**SOURCE RECORDS**:

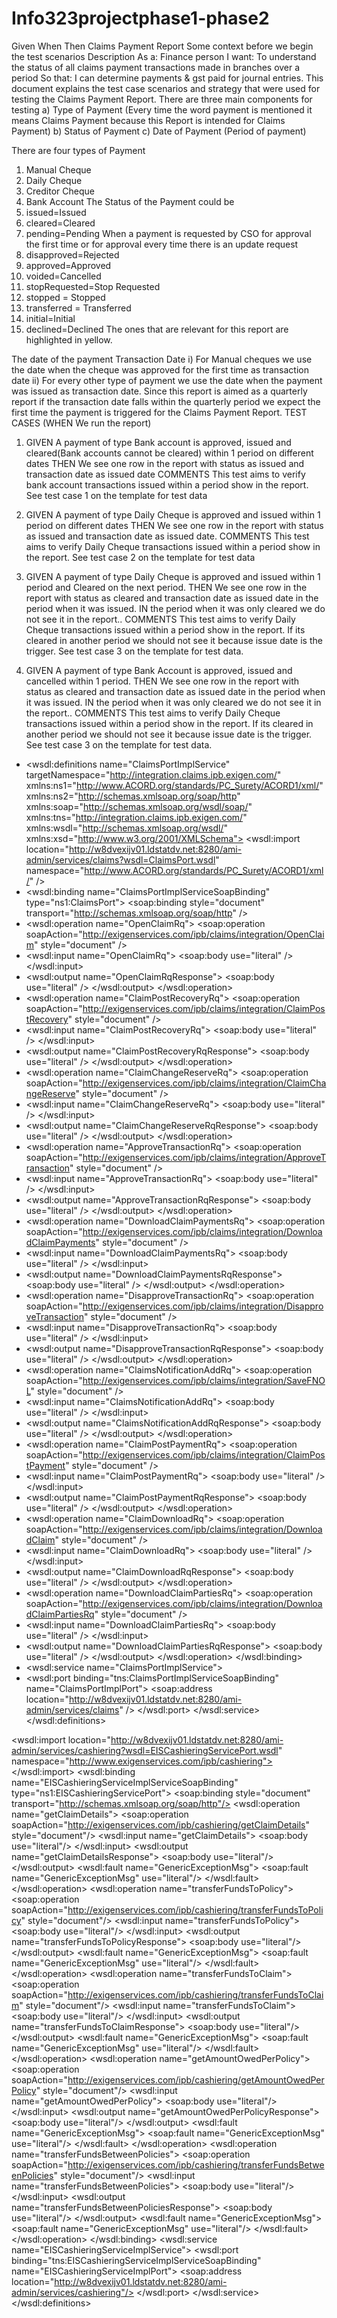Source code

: Info323projectphase1-phase2
===========================
Given When Then Claims Payment Report
Some context before we begin the test scenarios
Description
As a: Finance person 
I want: To understand the status of all claims payment transactions made in branches over a period
 So that: I can determine payments & gst paid for journal entries.
This document explains the test case scenarios and strategy that were used for testing the Claims Payment Report.
There are three main components for testing 
a)	Type of Payment (Every time the word payment is mentioned it means Claims Payment because this Report is intended for Claims Payment)
b)	Status of Payment
c)	Date of Payment (Period of payment)

There are four types of Payment 
1)	Manual Cheque
2)	Daily Cheque
3)	Creditor Cheque
4)	Bank Account
The Status of the Payment could be
1)	issued=Issued
2)	cleared=Cleared
3)	pending=Pending When a payment is requested by CSO for approval the first time 
or
 for approval every time there is an update request
4)	disapproved=Rejected
5)	approved=Approved
6)	voided=Cancelled
7)	stopRequested=Stop Requested
8)	stopped = Stopped
9)	transferred = Transferred
10)	initial=Initial
11)	declined=Declined
The ones that are relevant for this report are highlighted in yellow.

The date of the payment
Transaction  Date
i)	For Manual cheques we use the date when the cheque was approved for the first time as transaction date
ii)	For every other type of payment we use the date when the payment was issued as transaction date.
Since this report is aimed as a quarterly report if the transaction date falls  within the quarterly period we expect the first  time the payment is triggered for the Claims Payment Report.
TEST CASES (WHEN We run the report)
1.	GIVEN
A payment of type Bank account is approved, issued and cleared(Bank accounts cannot be cleared) within 1 period on different dates
THEN
We see one row in the report with status as issued and transaction date as issued date
COMMENTS
This test aims to verify bank account transactions issued within a period show in the report. 
See test case 1 on the template for test data

2.	GIVEN
A payment of type Daily Cheque is approved and issued within 1 period on different dates
THEN
We see one row in the report with status as issued and transaction date as issued date.
COMMENTS
This test aims to verify Daily Cheque transactions issued within a period show in the report. 
See test case 2 on the template for test data

3.	GIVEN
A payment of type Daily Cheque is approved and issued within 1 period and Cleared on the next period.
THEN
We see one row in the report with status as cleared  and transaction date as issued date in the period when it was issued. IN the period when it was only cleared we do not see it in the report..
COMMENTS
This test aims to verify Daily Cheque transactions issued within a period show in the report. If its cleared in another period we should not see it because issue date is the trigger.
See test case 3 on the template for test data.



4.	GIVEN
A payment of type Bank Account is approved, issued and cancelled within 1 period.
THEN
We see one row in the report with status as cleared  and transaction date as issued date in the period when it was issued. IN the period when it was only cleared we do not see it in the report..
COMMENTS
This test aims to verify Daily Cheque transactions issued within a period show in the report. If its cleared in another period we should not see it because issue date is the trigger.
See test case 3 on the template for test data.

<?xml version="1.0" encoding="UTF-8" ?> 
- <wsdl:definitions name="ClaimsPortImplService" targetNamespace="http://integration.claims.ipb.exigen.com/" xmlns:ns1="http://www.ACORD.org/standards/PC_Surety/ACORD1/xml/" xmlns:ns2="http://schemas.xmlsoap.org/soap/http" xmlns:soap="http://schemas.xmlsoap.org/wsdl/soap/" xmlns:tns="http://integration.claims.ipb.exigen.com/" xmlns:wsdl="http://schemas.xmlsoap.org/wsdl/" xmlns:xsd="http://www.w3.org/2001/XMLSchema">
  <wsdl:import location="http://w8dvexijv01.ldstatdv.net:8280/ami-admin/services/claims?wsdl=ClaimsPort.wsdl" namespace="http://www.ACORD.org/standards/PC_Surety/ACORD1/xml/" /> 
- <wsdl:binding name="ClaimsPortImplServiceSoapBinding" type="ns1:ClaimsPort">
  <soap:binding style="document" transport="http://schemas.xmlsoap.org/soap/http" /> 
- <wsdl:operation name="OpenClaimRq">
  <soap:operation soapAction="http://exigenservices.com/ipb/claims/integration/OpenClaim" style="document" /> 
- <wsdl:input name="OpenClaimRq">
  <soap:body use="literal" /> 
  </wsdl:input>
- <wsdl:output name="OpenClaimRqResponse">
  <soap:body use="literal" /> 
  </wsdl:output>
  </wsdl:operation>
- <wsdl:operation name="ClaimPostRecoveryRq">
  <soap:operation soapAction="http://exigenservices.com/ipb/claims/integration/ClaimPostRecovery" style="document" /> 
- <wsdl:input name="ClaimPostRecoveryRq">
  <soap:body use="literal" /> 
  </wsdl:input>
- <wsdl:output name="ClaimPostRecoveryRqResponse">
  <soap:body use="literal" /> 
  </wsdl:output>
  </wsdl:operation>
- <wsdl:operation name="ClaimChangeReserveRq">
  <soap:operation soapAction="http://exigenservices.com/ipb/claims/integration/ClaimChangeReserve" style="document" /> 
- <wsdl:input name="ClaimChangeReserveRq">
  <soap:body use="literal" /> 
  </wsdl:input>
- <wsdl:output name="ClaimChangeReserveRqResponse">
  <soap:body use="literal" /> 
  </wsdl:output>
  </wsdl:operation>
- <wsdl:operation name="ApproveTransactionRq">
  <soap:operation soapAction="http://exigenservices.com/ipb/claims/integration/ApproveTransaction" style="document" /> 
- <wsdl:input name="ApproveTransactionRq">
  <soap:body use="literal" /> 
  </wsdl:input>
- <wsdl:output name="ApproveTransactionRqResponse">
  <soap:body use="literal" /> 
  </wsdl:output>
  </wsdl:operation>
- <wsdl:operation name="DownloadClaimPaymentsRq">
  <soap:operation soapAction="http://exigenservices.com/ipb/claims/integration/DownloadClaimPayments" style="document" /> 
- <wsdl:input name="DownloadClaimPaymentsRq">
  <soap:body use="literal" /> 
  </wsdl:input>
- <wsdl:output name="DownloadClaimPaymentsRqResponse">
  <soap:body use="literal" /> 
  </wsdl:output>
  </wsdl:operation>
- <wsdl:operation name="DisapproveTransactionRq">
  <soap:operation soapAction="http://exigenservices.com/ipb/claims/integration/DisapproveTransaction" style="document" /> 
- <wsdl:input name="DisapproveTransactionRq">
  <soap:body use="literal" /> 
  </wsdl:input>
- <wsdl:output name="DisapproveTransactionRqResponse">
  <soap:body use="literal" /> 
  </wsdl:output>
  </wsdl:operation>
- <wsdl:operation name="ClaimsNotificationAddRq">
  <soap:operation soapAction="http://exigenservices.com/ipb/claims/integration/SaveFNOL" style="document" /> 
- <wsdl:input name="ClaimsNotificationAddRq">
  <soap:body use="literal" /> 
  </wsdl:input>
- <wsdl:output name="ClaimsNotificationAddRqResponse">
  <soap:body use="literal" /> 
  </wsdl:output>
  </wsdl:operation>
- <wsdl:operation name="ClaimPostPaymentRq">
  <soap:operation soapAction="http://exigenservices.com/ipb/claims/integration/ClaimPostPayment" style="document" /> 
- <wsdl:input name="ClaimPostPaymentRq">
  <soap:body use="literal" /> 
  </wsdl:input>
- <wsdl:output name="ClaimPostPaymentRqResponse">
  <soap:body use="literal" /> 
  </wsdl:output>
  </wsdl:operation>
- <wsdl:operation name="ClaimDownloadRq">
  <soap:operation soapAction="http://exigenservices.com/ipb/claims/integration/DownloadClaim" style="document" /> 
- <wsdl:input name="ClaimDownloadRq">
  <soap:body use="literal" /> 
  </wsdl:input>
- <wsdl:output name="ClaimDownloadRqResponse">
  <soap:body use="literal" /> 
  </wsdl:output>
  </wsdl:operation>
- <wsdl:operation name="DownloadClaimPartiesRq">
  <soap:operation soapAction="http://exigenservices.com/ipb/claims/integration/DownloadClaimPartiesRq" style="document" /> 
- <wsdl:input name="DownloadClaimPartiesRq">
  <soap:body use="literal" /> 
  </wsdl:input>
- <wsdl:output name="DownloadClaimPartiesRqResponse">
  <soap:body use="literal" /> 
  </wsdl:output>
  </wsdl:operation>
  </wsdl:binding>
- <wsdl:service name="ClaimsPortImplService">
- <wsdl:port binding="tns:ClaimsPortImplServiceSoapBinding" name="ClaimsPortImplPort">
  <soap:address location="http://w8dvexijv01.ldstatdv.net:8280/ami-admin/services/claims" /> 
  </wsdl:port>
  </wsdl:service>
  </wsdl:definitions>








<?xml version='1.0' encoding='UTF-8'?><wsdl:definitions name="EISCashieringServiceImplService" targetNamespace="http://impl.services.cashering.integration.ami.exigen.com/" xmlns:ns1="http://www.exigenservices.com/ipb/cashiering" xmlns:ns2="http://schemas.xmlsoap.org/soap/http" xmlns:soap="http://schemas.xmlsoap.org/wsdl/soap/" xmlns:tns="http://impl.services.cashering.integration.ami.exigen.com/" xmlns:wsdl="http://schemas.xmlsoap.org/wsdl/" xmlns:xsd="http://www.w3.org/2001/XMLSchema">
  <wsdl:import location="http://w8dvexijv01.ldstatdv.net:8280/ami-admin/services/cashiering?wsdl=EISCashieringServicePort.wsdl" namespace="http://www.exigenservices.com/ipb/cashiering">
    </wsdl:import>
  <wsdl:binding name="EISCashieringServiceImplServiceSoapBinding" type="ns1:EISCashieringServicePort">
    <soap:binding style="document" transport="http://schemas.xmlsoap.org/soap/http"/>
    <wsdl:operation name="getClaimDetails">
      <soap:operation soapAction="http://exigenservices.com/ipb/cashiering/getClaimDetails" style="document"/>
      <wsdl:input name="getClaimDetails">
        <soap:body use="literal"/>
      </wsdl:input>
      <wsdl:output name="getClaimDetailsResponse">
        <soap:body use="literal"/>
      </wsdl:output>
      <wsdl:fault name="GenericExceptionMsg">
        <soap:fault name="GenericExceptionMsg" use="literal"/>
      </wsdl:fault>
    </wsdl:operation>
    <wsdl:operation name="transferFundsToPolicy">
      <soap:operation soapAction="http://exigenservices.com/ipb/cashiering/transferFundsToPolicy" style="document"/>
      <wsdl:input name="transferFundsToPolicy">
        <soap:body use="literal"/>
      </wsdl:input>
      <wsdl:output name="transferFundsToPolicyResponse">
        <soap:body use="literal"/>
      </wsdl:output>
      <wsdl:fault name="GenericExceptionMsg">
        <soap:fault name="GenericExceptionMsg" use="literal"/>
      </wsdl:fault>
    </wsdl:operation>
    <wsdl:operation name="transferFundsToClaim">
      <soap:operation soapAction="http://exigenservices.com/ipb/cashiering/transferFundsToClaim" style="document"/>
      <wsdl:input name="transferFundsToClaim">
        <soap:body use="literal"/>
      </wsdl:input>
      <wsdl:output name="transferFundsToClaimResponse">
        <soap:body use="literal"/>
      </wsdl:output>
      <wsdl:fault name="GenericExceptionMsg">
        <soap:fault name="GenericExceptionMsg" use="literal"/>
      </wsdl:fault>
    </wsdl:operation>
    <wsdl:operation name="getAmountOwedPerPolicy">
      <soap:operation soapAction="http://exigenservices.com/ipb/cashiering/getAmountOwedPerPolicy" style="document"/>
      <wsdl:input name="getAmountOwedPerPolicy">
        <soap:body use="literal"/>
      </wsdl:input>
      <wsdl:output name="getAmountOwedPerPolicyResponse">
        <soap:body use="literal"/>
      </wsdl:output>
      <wsdl:fault name="GenericExceptionMsg">
        <soap:fault name="GenericExceptionMsg" use="literal"/>
      </wsdl:fault>
    </wsdl:operation>
    <wsdl:operation name="transferFundsBetweenPolicies">
      <soap:operation soapAction="http://exigenservices.com/ipb/cashiering/transferFundsBetweenPolicies" style="document"/>
      <wsdl:input name="transferFundsBetweenPolicies">
        <soap:body use="literal"/>
      </wsdl:input>
      <wsdl:output name="transferFundsBetweenPoliciesResponse">
        <soap:body use="literal"/>
      </wsdl:output>
      <wsdl:fault name="GenericExceptionMsg">
        <soap:fault name="GenericExceptionMsg" use="literal"/>
      </wsdl:fault>
    </wsdl:operation>
  </wsdl:binding>
  <wsdl:service name="EISCashieringServiceImplService">
    <wsdl:port binding="tns:EISCashieringServiceImplServiceSoapBinding" name="EISCashieringServiceImplPort">
      <soap:address location="http://w8dvexijv01.ldstatdv.net:8280/ami-admin/services/cashiering"/>
    </wsdl:port>
  </wsdl:service>
</wsdl:definitions>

**PROBLEM TO WORK ON**: Begin at the first line of the entries and stop after the line holding "This document explains"; repeat those lines exactly, but not the pictures.

**TASK OUTPUT**:
Source code

: Info323projectphase1-phase2
===========================
Given When Then Claims Payment Report
Some context before we begin the test scenarios
Description
As a: Finance person 
I want: To understand the status of all claims payment transactions made in branches over a period
 So that: I can determine payments & gst paid for journal entries.
This document explains the test case scenarios and strategy that were used for testing the Claims Payment Report.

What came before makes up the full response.